> _Problem to work on_
Which of the lines below hold the word "literature"? Pull each of them out.

> _Record excerpts_
..............................
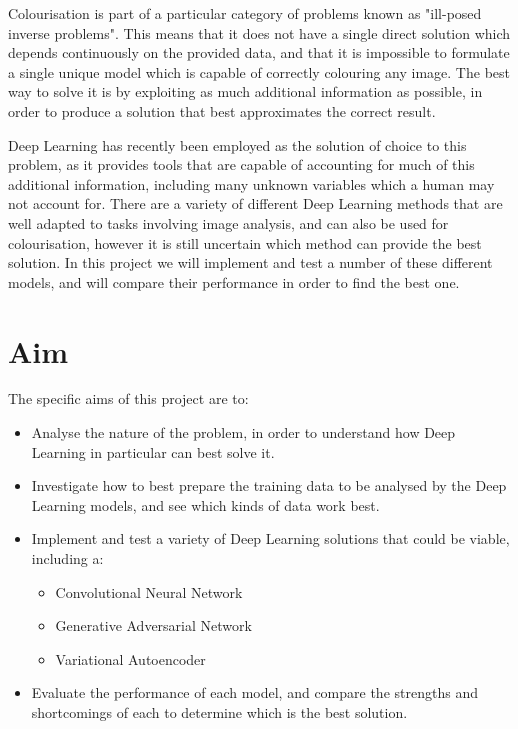 \documentclass{l4proj}
\begin{document}
Colourisation is part of a particular category of problems known as "ill-posed inverse problems". This means that it does not have a single direct solution which depends continuously on the provided data, and that it is impossible to formulate a single unique model which is capable of correctly colouring any image. The best way to solve it is by exploiting as much additional information as possible, in order to produce a solution that best approximates the correct result. 

Deep Learning has recently been employed as the solution of choice to this problem, as it provides tools that are capable of accounting for much of this additional information, including many unknown variables which a human may not account for. There are a variety of different Deep Learning methods that are well adapted to tasks involving image analysis, and can also be used for colourisation, however it is still uncertain which method can provide the best solution. In this project we will implement and test a number of these different models, and will compare their performance in order to find the best one.

\section{Aim}

The specific aims of this project are to:
\begin{itemize}
    \item Analyse the nature of the problem, in order to understand how Deep Learning in particular can best solve it.
    \item Investigate how to best prepare the training data to be analysed by the Deep Learning models, and see which kinds of data work best.
    \item Implement and test a variety of Deep Learning solutions that could be viable, including a:
    \begin{itemize}
      \item Convolutional Neural Network
      \item Generative Adversarial Network
      \item Variational Autoencoder
    \end{itemize}
    \item Evaluate the performance of each model, and compare the strengths and shortcomings of each to determine which is the best solution.
\end{itemize}
\end{document}
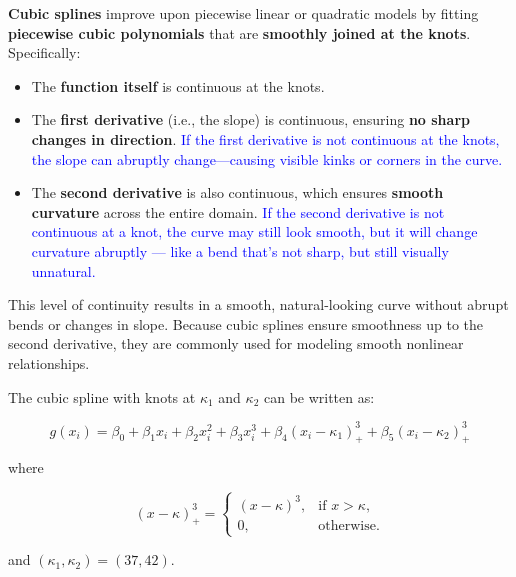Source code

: \documentclass[
  letterpaper,
  DIV=11,
  numbers=noendperiod]{scrreprt}
\providecommand{\tightlist}{%
  \setlength{\itemsep}{0pt}\setlength{\parskip}{0pt}}\usepackage{longtable,booktabs,array}
\begin{document}
\textbf{Cubic splines} improve upon piecewise linear or quadratic models
by fitting \textbf{piecewise cubic polynomials} that are
\textbf{smoothly joined at the knots}. Specifically:

\begin{itemize}
\tightlist
\item
  The \textbf{function itself} is continuous at the knots.\\
\item
  The \textbf{first derivative} (i.e., the slope) is continuous,
  ensuring \textbf{no sharp changes in direction}.
  \textcolor{blue}{If the first derivative is not continuous at the knots, the slope can abruptly change—causing visible kinks or corners in the curve.}
\item
  The \textbf{second derivative} is also continuous, which ensures
  \textbf{smooth curvature} across the entire domain.
  \textcolor{blue}{If the second derivative is not continuous at a knot, the curve may still look smooth, but it will change curvature abruptly — like a bend that's not sharp, but still visually unnatural.}
\end{itemize}

This level of continuity results in a smooth, natural-looking curve
without abrupt bends or changes in slope. Because cubic splines ensure
smoothness up to the second derivative, they are commonly used for
modeling smooth nonlinear relationships.

The cubic spline with knots at \(\kappa_1\) and \(\kappa_2\) can be
written as:

\[
g(x_i) = \beta_0 + \beta_1 x_i + \beta_2 x_i^2 + \beta_3 x_i^3 + \beta_4 (x_i - \kappa_1)_+^3 + \beta_5 (x_i - \kappa_2)_+^3
\]

where

\[(x - \kappa)_+^3 =
\begin{cases}
  (x - \kappa)^3, & \text{if } x > \kappa, \\
  0, & \text{otherwise.}
\end{cases}\]

and \((\kappa_1, \kappa_2) = (37, 42)\).
\end{document}
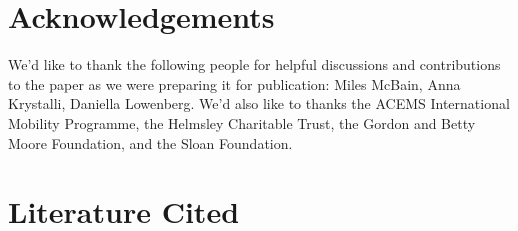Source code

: \documentclass[
]{article}
\begin{document}
\hypertarget{acknowledgements}{%
\section{Acknowledgements}\label{acknowledgements}}

We'd like to thank the following people for helpful discussions and contributions to the paper as we were preparing it for publication: Miles McBain, Anna Krystalli, Daniella Lowenberg. We'd also like to thanks the ACEMS International Mobility Programme, the Helmsley Charitable Trust, the Gordon and Betty Moore Foundation, and the Sloan Foundation.

\hypertarget{literature-cited}{%
\section*{Literature Cited}\label{literature-cited}}
\end{document}
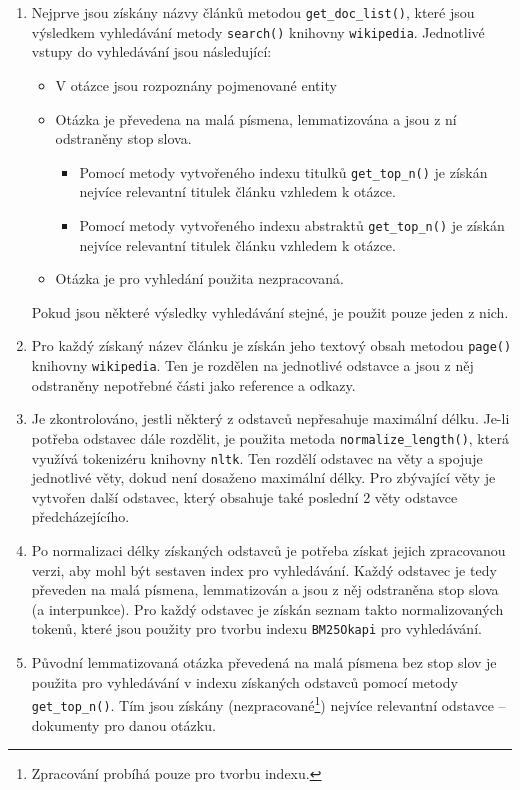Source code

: \begin{enumerate}
    \item Nejprve jsou získány názvy článků metodou \texttt{get\_doc\_list()}, které jsou výsledkem vyhledávání metody \texttt{search()} knihovny \texttt{wikipedia}. Jednotlivé vstupy do vyhledávání jsou následující:
    \begin{itemize}
        \item V otázce jsou rozpoznány pojmenované entity
        \item Otázka je převedena na malá písmena, lemmatizována a jsou z ní odstraněny stop slova.
        \begin{itemize}
            \item Pomocí metody vytvořeného indexu titulků \texttt{get\_top\_n()} je získán nejvíce relevantní titulek článku vzhledem k otázce.
            \item Pomocí metody vytvořeného indexu abstraktů \texttt{get\_top\_n()} je získán nejvíce relevantní titulek článku vzhledem k otázce.
        \end{itemize}
        \item Otázka je pro vyhledání použita nezpracovaná.
    \end{itemize}
    Pokud jsou některé výsledky vyhledávání stejné, je použit pouze jeden z nich.
    
    \item Pro každý získaný název článku je získán jeho textový obsah metodou \texttt{page()} kni\-hovny \texttt{wikipedia}. Ten je rozdělen na jednotlivé odstavce a jsou z něj odstraněny nepotřebné části jako reference a odkazy.
    
    \item Je zkontrolováno, jestli některý z odstavců nepřesahuje maximální délku. Je-li potřeba odstavec dále rozdělit, je použita metoda \texttt{normalize\_length()}, která využívá tokenizéru knihovny \texttt{nltk}. Ten rozdělí odstavec na věty a spojuje jednotlivé věty, dokud není dosaženo maximální délky. Pro zbývající věty je vytvořen další odstavec, který obsahuje také poslední 2 věty odstavce předcházejícího.
    
    \item Po normalizaci délky získaných odstavců je potřeba získat jejich zpracovanou verzi, aby mohl být sestaven index pro vyhledávání. Každý odstavec je tedy převeden na malá písmena, lemmatizován a jsou z něj odstraněna stop slova (a interpunkce). Pro každý odstavec je získán seznam takto normalizovaných tokenů, které jsou použity pro tvorbu indexu \texttt{BM25Okapi} pro vyhledávání.
    
    \item Původní lemmatizovaná otázka převedená na malá písmena bez stop slov je použita pro vyhledávání v indexu získaných odstavců pomocí metody \texttt{get\_top\_n()}. Tím jsou získány (nezpracované\footnote{Zpracování probíhá pouze pro tvorbu indexu.}) nejvíce relevantní odstavce -- dokumenty pro danou otázku.
\end{enumerate}
\pagebreak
..............................
> _The answer_
\hypertarget{literature-cited}{%
\section*{Literature Cited}\label{literature-cited}}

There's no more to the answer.